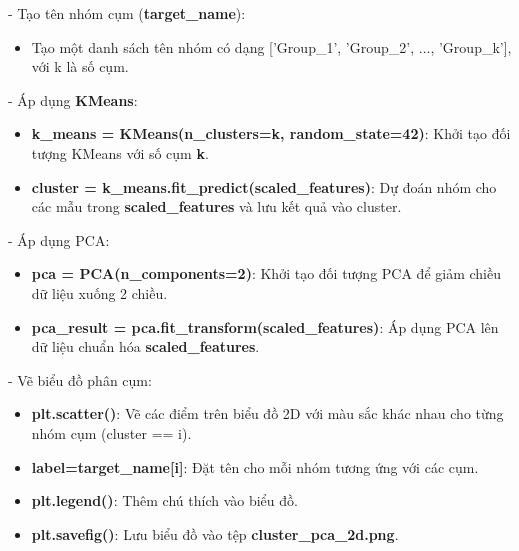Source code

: - Tạo tên nhóm cụm (\textbf{target\_name}):
\begin{itemize}
    \item Tạo một danh sách tên nhóm có dạng ['Group\_1', 'Group\_2', ..., 'Group\_k'], với k là số cụm.
\end{itemize}
- Áp dụng \textbf{KMeans}:
\begin{itemize}
    \item \textbf{k\_means = KMeans(n\_clusters=k, random\_state=42)}: Khởi tạo đối tượng KMeans với số cụm \textbf{k}.
    \item \textbf{cluster = k\_means.fit\_predict(scaled\_features)}: Dự đoán nhóm cho các mẫu trong \textbf{scaled\_features} và lưu kết quả vào cluster.
\end{itemize}
- Áp dụng PCA:
\begin{itemize}
    \item \textbf{pca = PCA(n\_components=2)}: Khởi tạo đối tượng PCA để giảm chiều dữ liệu xuống 2 chiều.
    \item \textbf{pca\_result = pca.fit\_transform(scaled\_features)}: Áp dụng PCA lên dữ liệu chuẩn hóa \textbf{scaled\_features}.
\end{itemize}
- Vẽ biểu đồ phân cụm:
\begin{itemize}
    \item \textbf{plt.scatter()}: Vẽ các điểm trên biểu đồ 2D với màu sắc khác nhau cho từng nhóm cụm (cluster == i).
    \item \textbf{label=target\_name[i]}: Đặt tên cho mỗi nhóm tương ứng với các cụm.
    \item \textbf{plt.legend()}: Thêm chú thích vào biểu đồ.
    \item \textbf{plt.savefig()}: Lưu biểu đồ vào tệp \textbf{cluster\_pca\_2d.png}.
\end{itemize}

> [Work instructions]
Present each line from the listing that holds the string "liệu".

> [Answer space]
    \item \textbf{pca = PCA(n\_components=2)}: Khởi tạo đối tượng PCA để giảm chiều dữ liệu xuống 2 chiều.
    \item \textbf{pca\_result = pca.fit\_transform(scaled\_features)}: Áp dụng PCA lên dữ liệu chuẩn hóa \textbf{scaled\_features}.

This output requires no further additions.